Additional Supervisors: Prof Sameer M Zuberi & Prof Andreas Brunklaus [University of Glasgow]


The SYNGAP1 gene encodes a powerful regulator of neuronal synaptic connectivity. SYNGAP1 pathogenic mutations are an important predictor of neurodevelopmental disorders, intellectual disability and epilepsy3. Approximately 8000 people in the UK are thought to be affected. Epilepsy occurs in 90% of SYNGAP1 patients, with absence seizures being the most common epilepsy type diagnosed. Unfortunately, absence seizures in SYNGAP1 cases are not controlled by anti seizure drugs in 60% of cases. In addition, SYNGAP1 disorder is classified as an epileptic encephalopathy, in which cognitive and behavioural deficits are thought to worsen with uncontrolled seizures. Therefore, there is a critical need to develop novel therapeutic strategies that block seizures in patients with SYNGAP1 haploinsufficiency.

Electrical stimulation within the brain, or deep brain stimulation (DBS), is an approved treatment for intractable epilepsies. Nonetheless, it has not been tested in genetic epilepsies such as SYNGAP1 or to treat absence seizures. Furthermore, DBS could be significantly optimized as stimulation parameters such as the strength, frequency and duration of each electrical pulse are often chosen without clear rationale. In the main clinical trial leading to DBS approval for epilepsy, there was a 56% reduction in median seizures, although only 6 of 81 patients achieved total seizure freedom4. Thus, DBS could potentially stop seizures in SYNGAP1 disorder and stimulation parameters may be identifiable for maximum efficacy.

To test this, the student will utilize a new rat model of SYNGAP1 disorder we recently reported on in which the critical GAP domain of the gene was deleted2. Animals heterozygous for the deletion (Syngap+/Δ-GAP) had cognitive, social, and sleep abnormalities, as well as decreased connectivity between EEG electrodes. Furthermore, Syngap+/Δ-GAP rats displayed a high rate of spontaneous absence seizures.

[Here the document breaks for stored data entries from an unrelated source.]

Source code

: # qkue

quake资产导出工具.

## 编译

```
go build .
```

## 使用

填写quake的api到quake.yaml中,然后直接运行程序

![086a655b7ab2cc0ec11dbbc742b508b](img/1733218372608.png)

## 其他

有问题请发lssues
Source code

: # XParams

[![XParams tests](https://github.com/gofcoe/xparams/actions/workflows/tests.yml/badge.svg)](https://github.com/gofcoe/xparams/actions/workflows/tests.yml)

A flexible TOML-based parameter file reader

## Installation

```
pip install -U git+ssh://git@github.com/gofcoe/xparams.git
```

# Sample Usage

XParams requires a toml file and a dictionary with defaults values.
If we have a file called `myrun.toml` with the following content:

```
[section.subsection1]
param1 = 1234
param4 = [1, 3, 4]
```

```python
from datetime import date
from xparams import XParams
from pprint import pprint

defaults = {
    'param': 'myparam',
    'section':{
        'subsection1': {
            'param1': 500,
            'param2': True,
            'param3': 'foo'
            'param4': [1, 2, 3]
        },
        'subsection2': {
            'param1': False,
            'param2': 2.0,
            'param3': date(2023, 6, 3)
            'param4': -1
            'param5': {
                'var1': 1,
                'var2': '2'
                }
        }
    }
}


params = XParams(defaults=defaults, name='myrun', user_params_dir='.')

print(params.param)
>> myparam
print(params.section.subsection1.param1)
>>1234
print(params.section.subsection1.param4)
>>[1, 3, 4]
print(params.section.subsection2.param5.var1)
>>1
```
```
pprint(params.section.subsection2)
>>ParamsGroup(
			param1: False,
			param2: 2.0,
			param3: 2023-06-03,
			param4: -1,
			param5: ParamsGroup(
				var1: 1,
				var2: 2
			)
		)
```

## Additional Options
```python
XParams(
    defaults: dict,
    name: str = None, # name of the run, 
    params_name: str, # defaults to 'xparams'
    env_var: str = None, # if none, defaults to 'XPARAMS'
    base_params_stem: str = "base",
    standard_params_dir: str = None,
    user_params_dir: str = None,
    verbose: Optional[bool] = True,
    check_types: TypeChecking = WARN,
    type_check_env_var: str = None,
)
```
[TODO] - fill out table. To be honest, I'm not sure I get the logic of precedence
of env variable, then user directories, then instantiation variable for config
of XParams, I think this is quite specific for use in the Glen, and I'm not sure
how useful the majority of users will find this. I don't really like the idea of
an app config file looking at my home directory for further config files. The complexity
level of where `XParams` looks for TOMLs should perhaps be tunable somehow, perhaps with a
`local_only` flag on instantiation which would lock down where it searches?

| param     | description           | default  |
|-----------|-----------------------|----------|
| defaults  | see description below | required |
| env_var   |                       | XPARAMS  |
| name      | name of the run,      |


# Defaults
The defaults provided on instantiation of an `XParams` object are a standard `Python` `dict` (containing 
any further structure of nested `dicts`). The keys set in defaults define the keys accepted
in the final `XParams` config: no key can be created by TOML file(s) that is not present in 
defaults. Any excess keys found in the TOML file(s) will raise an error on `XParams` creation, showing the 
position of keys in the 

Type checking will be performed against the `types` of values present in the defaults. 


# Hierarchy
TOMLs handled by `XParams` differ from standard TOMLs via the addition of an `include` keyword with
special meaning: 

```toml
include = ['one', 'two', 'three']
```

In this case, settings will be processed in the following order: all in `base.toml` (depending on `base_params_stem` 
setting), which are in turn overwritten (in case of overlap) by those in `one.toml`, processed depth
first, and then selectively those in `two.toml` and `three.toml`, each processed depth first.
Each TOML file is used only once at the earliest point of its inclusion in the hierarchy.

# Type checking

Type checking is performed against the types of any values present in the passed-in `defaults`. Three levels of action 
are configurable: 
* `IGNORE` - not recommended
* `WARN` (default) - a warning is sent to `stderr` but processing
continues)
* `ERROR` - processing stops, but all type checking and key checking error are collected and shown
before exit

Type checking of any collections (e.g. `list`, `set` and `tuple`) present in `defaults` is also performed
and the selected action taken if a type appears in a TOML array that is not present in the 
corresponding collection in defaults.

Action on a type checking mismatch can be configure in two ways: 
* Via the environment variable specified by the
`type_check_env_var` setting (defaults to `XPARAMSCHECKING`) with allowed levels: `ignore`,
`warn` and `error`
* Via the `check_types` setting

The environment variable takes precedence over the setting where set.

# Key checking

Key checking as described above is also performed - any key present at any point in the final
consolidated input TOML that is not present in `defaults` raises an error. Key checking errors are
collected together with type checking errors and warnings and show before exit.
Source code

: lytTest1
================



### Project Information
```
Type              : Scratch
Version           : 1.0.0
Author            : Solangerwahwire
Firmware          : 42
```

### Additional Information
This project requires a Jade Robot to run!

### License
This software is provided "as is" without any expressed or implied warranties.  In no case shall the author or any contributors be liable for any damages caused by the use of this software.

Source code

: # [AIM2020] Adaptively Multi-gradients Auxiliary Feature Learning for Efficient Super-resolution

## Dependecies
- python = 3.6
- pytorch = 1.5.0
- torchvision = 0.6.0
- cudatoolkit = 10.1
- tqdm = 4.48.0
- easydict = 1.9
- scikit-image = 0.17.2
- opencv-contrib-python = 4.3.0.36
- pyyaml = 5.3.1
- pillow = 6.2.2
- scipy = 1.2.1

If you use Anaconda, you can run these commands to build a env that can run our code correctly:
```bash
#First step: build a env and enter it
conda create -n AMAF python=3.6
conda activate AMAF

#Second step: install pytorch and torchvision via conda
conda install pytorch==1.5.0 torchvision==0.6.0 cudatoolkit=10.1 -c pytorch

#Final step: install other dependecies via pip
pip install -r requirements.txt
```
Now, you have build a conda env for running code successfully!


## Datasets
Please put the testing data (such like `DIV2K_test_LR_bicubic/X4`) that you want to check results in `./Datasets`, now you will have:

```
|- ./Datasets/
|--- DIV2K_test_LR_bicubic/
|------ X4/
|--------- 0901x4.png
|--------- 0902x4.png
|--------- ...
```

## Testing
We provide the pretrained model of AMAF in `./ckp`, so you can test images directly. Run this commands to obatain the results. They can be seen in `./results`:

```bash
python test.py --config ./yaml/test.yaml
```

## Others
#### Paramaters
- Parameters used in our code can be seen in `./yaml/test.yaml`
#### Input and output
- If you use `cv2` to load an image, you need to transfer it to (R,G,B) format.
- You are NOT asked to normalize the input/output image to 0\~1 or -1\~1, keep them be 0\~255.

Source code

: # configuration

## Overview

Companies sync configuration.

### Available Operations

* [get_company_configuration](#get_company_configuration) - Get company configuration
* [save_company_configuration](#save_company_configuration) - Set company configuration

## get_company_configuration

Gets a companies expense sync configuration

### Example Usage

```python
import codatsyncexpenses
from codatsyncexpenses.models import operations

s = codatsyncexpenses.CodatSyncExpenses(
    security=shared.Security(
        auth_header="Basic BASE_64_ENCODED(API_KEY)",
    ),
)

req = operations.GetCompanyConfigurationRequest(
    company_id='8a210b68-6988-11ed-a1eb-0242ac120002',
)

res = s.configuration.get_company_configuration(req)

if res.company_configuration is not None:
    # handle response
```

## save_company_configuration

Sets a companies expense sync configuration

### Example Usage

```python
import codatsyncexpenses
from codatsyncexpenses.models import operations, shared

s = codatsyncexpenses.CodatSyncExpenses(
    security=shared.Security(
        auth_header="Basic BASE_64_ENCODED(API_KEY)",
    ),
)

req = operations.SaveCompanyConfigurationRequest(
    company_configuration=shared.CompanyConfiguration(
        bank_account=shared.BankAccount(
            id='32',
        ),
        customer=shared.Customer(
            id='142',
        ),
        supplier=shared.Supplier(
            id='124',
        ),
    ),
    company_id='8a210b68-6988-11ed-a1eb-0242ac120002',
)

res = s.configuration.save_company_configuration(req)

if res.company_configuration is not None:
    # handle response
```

The student will determine whether DBS with optimized stimulation parameters could block seizures in Syngap+/Δ-GAP rats and test whether improved DBS could be beneficial in patients through the following aims:

1) Determination of optimized DBS parameters to block absence seizures in recordings from Syngap+/Δ-GAP rats. The student will analyse EEG and multi-site depth recordings from Syngap+/Δ-GAP rats available in the Gonzalez-Sulser lab from thalamo-cortical circuits thought to mediate absence seizures. The student will develop algorithms to estimate a low-dimensional representation of brain functional connectivity around seizure onset, which in combination with machine learning and network control theory, will be utilized to explore the stimulation parameter space.

2) Test whether optimized DBS can block absence seizures in Syngap+/Δ-GAP rats. The student will perform DBS in Syngap+/Δ-GAP rats with optimized parameters from aim 1, utilizing hardware previously established in the lab1, to determine DBS clinical potential.

3) Validation of EEG stimulation parameters in human EEG data. The student will determine whether absence seizures in SYNGAP1 patient EEG data, available in the Zuberi lab, display similar activity dynamics as Syngap+/Δ-GAP rats and, whether optimized stimulation parameters could be utilized in patients.

The Gonzalez-Sulser lab has data from other genetic epilepsy rodent models, on which these analyses will be further developed for Precision Medicine targeted therapeutics.

Training outcomes

1) Computational analysis through development of low-dimensionality machine-learning for network control.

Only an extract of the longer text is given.